BANGUI, 22 mai 2003 (AFP) - 17h22 - Dépourvu de moyens malgré les énormes richesses potentielles du pays, le nouveau pouvoir centrafricain issu du coup d'Etat du 15 mars hérite d'une situation catastrophique et doit faire face à une tâche titanesque
Vingt-cinq années de chaos politique et militaire ont ruiné le pays et imposé comme normaux, à tous les niveaux de la société, des comportements incompatibles avec la gestion saine d'un Etat.
"L'Etat a un déficit d'autorité. Les structures, les cadres règlementaires existent mais ne sont pas respectés", constate Joseph Kamach, "patron des patrons" centrafricains.
Ce qui est vrai pour les affaires - la nécessaire restauration de l'autorité de l'Etat à travers notamment la reprise en main des régies financières -, l'est tout autant pour le contrôle des frontières ou la sécurité des citoyens: il y a belle lurette que Bangui n'a pas les moyens de contrôler l'ensemble d'un pays faiblement peuplé (3,8 millions d'habitants) mais plus vaste que la France.
D'où le champs libre laissé, dans les régions frontalières, aux braconniers "industriels" des pays voisins, aux fraudeurs en tous genres, ou la difficulté de venir à bout des "zaraguinas" (coupeurs de route) sans une remotivation et une restructuration vigoureuses des forces de sécurité.
Déjà peu développée, l'industrie a subi de nouvelles destructions à chaque coup de force militaire. Désormais réduite à la portion congrue (une brasserie, une fabrique de cigarettes et une d'huile de palme, une sucrerie), elle est le pendant d'un secteur agricole abandonné malgré d'excellentes conditions de production.

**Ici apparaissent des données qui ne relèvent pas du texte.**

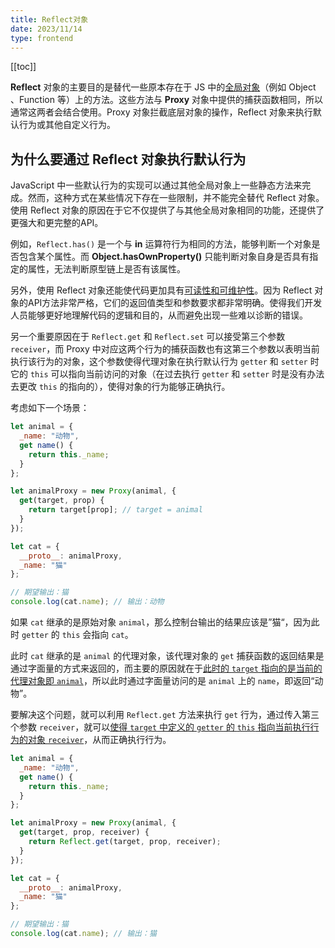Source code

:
 ```yaml
---
title: Reflect对象
date: 2023/11/14
type: frontend
---
```


[[toc]]

**Reflect** 对象的主要目的是替代一些原本存在于 JS 中的<u>全局对象</u>（例如 Object 、Function 等）上的方法。这些方法与 **Proxy** 对象中提供的捕获函数相同，所以通常这两者会结合使用。Proxy 对象拦截底层对象的操作，Reflect 对象来执行默认行为或其他自定义行为。

## 为什么要通过 Reflect 对象执行默认行为

JavaScript 中一些默认行为的实现可以通过其他全局对象上一些静态方法来完成。然而，这种方式在某些情况下存在一些限制，并不能完全替代 Reflect 对象。使用 Reflect 对象的原因在于它不仅提供了与其他全局对象相同的功能，还提供了更强大和更完整的API。

例如，`Reflect.has()` 是一个与 **in** 运算符行为相同的方法，能够判断一个对象是否包含某个属性。而 **Object.hasOwnProperty()** 只能判断对象自身是否具有指定的属性，无法判断原型链上是否有该属性。

另外，使用 Reflect 对象还能使代码更加具有<u>可读性和可维护性</u>。因为 Reflect 对象的API方法非常严格，它们的返回值类型和参数要求都非常明确。使得我们开发人员能够更好地理解代码的逻辑和目的，从而避免出现一些难以诊断的错误。

另一个重要原因在于 `Reflect.get` 和 `Reflect.set` 可以接受第三个参数 `receiver`，而 Proxy 中对应这两个行为的捕获函数也有这第三个参数以表明当前执行该行为的对象，这个参数使得代理对象在执行默认行为 `getter` 和 `setter` 时它的 `this` 可以指向当前访问的对象（在过去执行 `getter` 和 `setter` 时是没有办法去更改 `this` 的指向的），使得对象的行为能够正确执行。

考虑如下一个场景：

```js
let animal = {
  _name: "动物",
  get name() {
    return this._name;
  }
};

let animalProxy = new Proxy(animal, {
  get(target, prop) {
    return target[prop]; // target = animal
  }
});

let cat = {
  __proto__: animalProxy,
  _name: "猫"
};

// 期望输出：猫
console.log(cat.name); // 输出：动物
```

如果 `cat` 继承的是原始对象 `animal`，那么控制台输出的结果应该是”猫“，因为此时 `getter` 的 `this` 会指向 `cat`。

此时 `cat` 继承的是 `animal` 的代理对象，该代理对象的 `get` 捕获函数的返回结果是通过字面量的方式来返回的，而主要的原因就在于<u>此时的 `target` 指向的是当前的代理对象即 `animal`</u>，所以此时通过字面量访问的是 `animal` 上的 `name`，即返回“动物”。

要解决这个问题，就可以利用 `Reflect.get` 方法来执行 `get` 行为，通过传入第三个参数 `receiver`，就可以<u>使得 `target` 中定义的 `getter` 的 `this` 指向当前执行行为的对象 `receiver`</u>，从而正确执行行为。

```js
let animal = {
  _name: "动物",
  get name() {
    return this._name;
  }
};

let animalProxy = new Proxy(animal, {
  get(target, prop, receiver) {
    return Reflect.get(target, prop, receiver); 
  }
});

let cat = {
  __proto__: animalProxy,
  _name: "猫"
};

// 期望输出：猫
console.log(cat.name); // 输出：猫
```

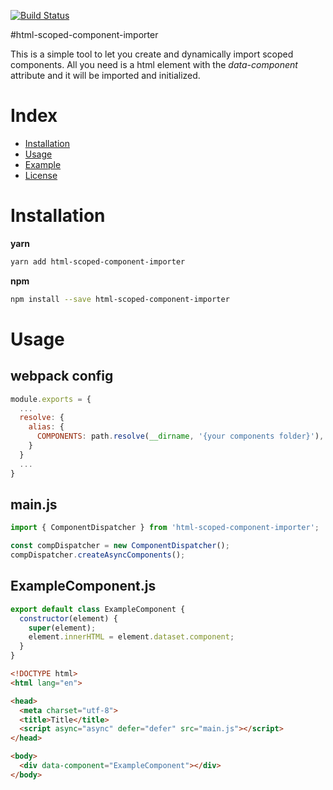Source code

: [![Build Status](https://travis-ci.org/FeliceC/html-scoped-component-importer.svg?branch=master)](https://travis-ci.org/FeliceC/html-scoped-component-importer)

#html-scoped-component-importer

This is a simple tool to let you create and dynamically import scoped components. All you need is a html element with the *data-component* attribute and it 
will be imported and initialized.

# Index

- [Installation](#installation)
- [Usage](#usage)
- [Example](/example)
- [License](/LICENSE)

# Installation

**yarn**

```sh
yarn add html-scoped-component-importer
```

**npm**

```sh
npm install --save html-scoped-component-importer
```

# Usage

## webpack config
```js
module.exports = {
  ...
  resolve: {
    alias: {
      COMPONENTS: path.resolve(__dirname, '{your components folder}'),
    }
  }
  ...
}
```

## main.js
```js
import { ComponentDispatcher } from 'html-scoped-component-importer';

const compDispatcher = new ComponentDispatcher();
compDispatcher.createAsyncComponents();
```

## ExampleComponent.js
```js
export default class ExampleComponent {
  constructor(element) {
    super(element);
    element.innerHTML = element.dataset.component;
  }
}
```

```html
<!DOCTYPE html>
<html lang="en">

<head>
  <meta charset="utf-8">
  <title>Title</title>
  <script async="async" defer="defer" src="main.js"></script>
</head>

<body>
  <div data-component="ExampleComponent"></div>
</body>
```
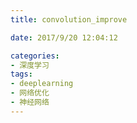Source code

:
 ```yaml
---
title: convolution_improve

date: 2017/9/20 12:04:12

categories:
- 深度学习
tags:
- deeplearning
- 网络优化
- 神经网络
---
```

Peut-être mieux que tout autre, un chiffre symbolise cet état de délabrement de la Centrafrique: sous Jean-Bedel Bokassa (1965-1979), conspué par les Occidentaux pour ses frasques grandiloquentes et ses dernières années sanglantes au pouvoir, le taux de scolarisation était de 85%. Selon les Nations Unies, il était en 2002 de 43%.
En matière de santé, la situation est tout aussi préoccupante. Pour se cantonner au sida, la RCA a le triste privilège du taux de séropositivité le plus élevé d'Afrique centrale, supérieur à 15%.
Où que l'on se tourne en matière d'infrastructures -routes, eau, électricité, etc...-, le bilan est identique, aggravé par les combats de ces derniers mois qui ont dévasté le nord et le nord-ouest du pays.
Même la Poste n'est plus qu'une coquille vide. "Ses employés l'on tuée: personne ne veut plus leur confier ni argent, ni colis", assure un ministre.
"Le problème n'est pas ce qui reste, mais comment relancer la machine", dit M. Kamach. "On dit que c'est un pays riche, mais hormis le bois, toutes ses richesses (diamant, or et minerais rares, coton et café) dépendent des cours mondiaux".
"Il faut que l'Etat apprenne à juguler la fraude à tous les niveaux, qu'il développe les notion de citoyenneté, de civisme", estime le patron du plus grand groupe privé centrafricain (2.000 salariés). "Il faut que les entrepreneurs donnent de la richesse à l'Etat pour que ce dernier nous la retourne à travers les salaires et les investissements".
"Il faut changer les mentalités", renchérit Me Nicolas Tiangaye, président de la Ligue centrafricaine des droits de l'homme (LCDH). "Pour certains, le 15 mars, ça veut encore dire que c'est le moment de voler à leur tour et de remplacer les voleurs rassasiés".
Dans l'immédiat, le pays devra compter sur ses propres forces malgré la tournée d'explication que vient d'effectuer son premier ministre à Paris et à Bruxelles: il faudra des actes pour convaincre les bailleurs de fonds, échaudés par des années de gestion erratique.